Holly Hillgardner, "Longing and Letting Go: Christian and Hindu Practices of Passionate Non-Attachment"
English | ISBN: 0190455535 | 2016 | 192 pages | PDF | 1 MB

Longing and Letting Go explores and compares the energies of desire and non-attachment in the writings of Hadewijch, a thirteenth-century Christian Beguine, and Mirabai, a sixteenth-century Hindu bhakta. Through an examination of the relational power of their respective mystical poetics of longing, the book invites interreligious meditation in the middle spaces of longing as a resource for an ethic of social justice: passionate non-attachment thus surfaces as an interreligious value and practice in the service of a less oppressive world.

Mirabai and Hadewijch are both read through the primary comparative framework of viraha-bhakti, a mystical eroticism from Mirabai's Vaisnava Hindu tradition that fosters communal experiences of longing. Mirabai's songs of viraha-bhakti are conversely read through the lens of Hadewijch's concept of "noble unfaith," which will be construed as a particular version of passionate non-attachment. Reading back and forth across the traditions, the comparative currents move into the thematics of apophatic theological anthropology, comparative feminist ethics, and religiously plural identities. Judith Butler provides a philosophically complementary schema through which to consider how the mystics' desire, manifest in the grief of separation and the erotic bliss of near union, operates as a force of "dispossession" that creates the very conditions for non-attachment. Hadewijch's and Mirabai's practices of longing, read in terms of Butler's concept of dispossession, offer clues for a lived ethic that encourages desire for the flourishing of the world, without that passion consuming the world, the other, or the self.

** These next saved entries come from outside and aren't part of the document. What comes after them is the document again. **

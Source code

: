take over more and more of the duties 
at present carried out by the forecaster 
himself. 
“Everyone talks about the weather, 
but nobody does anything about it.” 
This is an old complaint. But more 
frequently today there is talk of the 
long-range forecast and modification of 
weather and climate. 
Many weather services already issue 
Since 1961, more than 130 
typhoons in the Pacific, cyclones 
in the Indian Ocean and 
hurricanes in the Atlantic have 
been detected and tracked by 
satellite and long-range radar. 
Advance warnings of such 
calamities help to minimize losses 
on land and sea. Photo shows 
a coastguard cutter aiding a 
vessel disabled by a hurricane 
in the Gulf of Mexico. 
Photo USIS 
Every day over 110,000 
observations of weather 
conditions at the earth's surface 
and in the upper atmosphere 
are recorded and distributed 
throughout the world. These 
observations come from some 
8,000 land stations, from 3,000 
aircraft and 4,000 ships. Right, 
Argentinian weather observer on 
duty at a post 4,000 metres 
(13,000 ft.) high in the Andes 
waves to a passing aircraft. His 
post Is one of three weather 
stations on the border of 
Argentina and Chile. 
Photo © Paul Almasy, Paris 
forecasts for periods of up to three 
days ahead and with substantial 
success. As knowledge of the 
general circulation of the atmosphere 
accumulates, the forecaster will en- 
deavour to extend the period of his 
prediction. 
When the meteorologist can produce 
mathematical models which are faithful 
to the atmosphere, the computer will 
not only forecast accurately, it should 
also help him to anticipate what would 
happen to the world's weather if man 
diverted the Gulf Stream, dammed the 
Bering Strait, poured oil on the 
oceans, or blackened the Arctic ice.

Longing―in its vulnerable, relational, apophatic, dispossessive aspects―informs a lived ethic of passionate non-attachment, which holds space for the desires of others in an interrelated, fragile world. When configured as performative relationality and applied to the discipline of comparative theology, practices of longing decenter the self and allow for the emergence of dynamic, even plural, religious identities.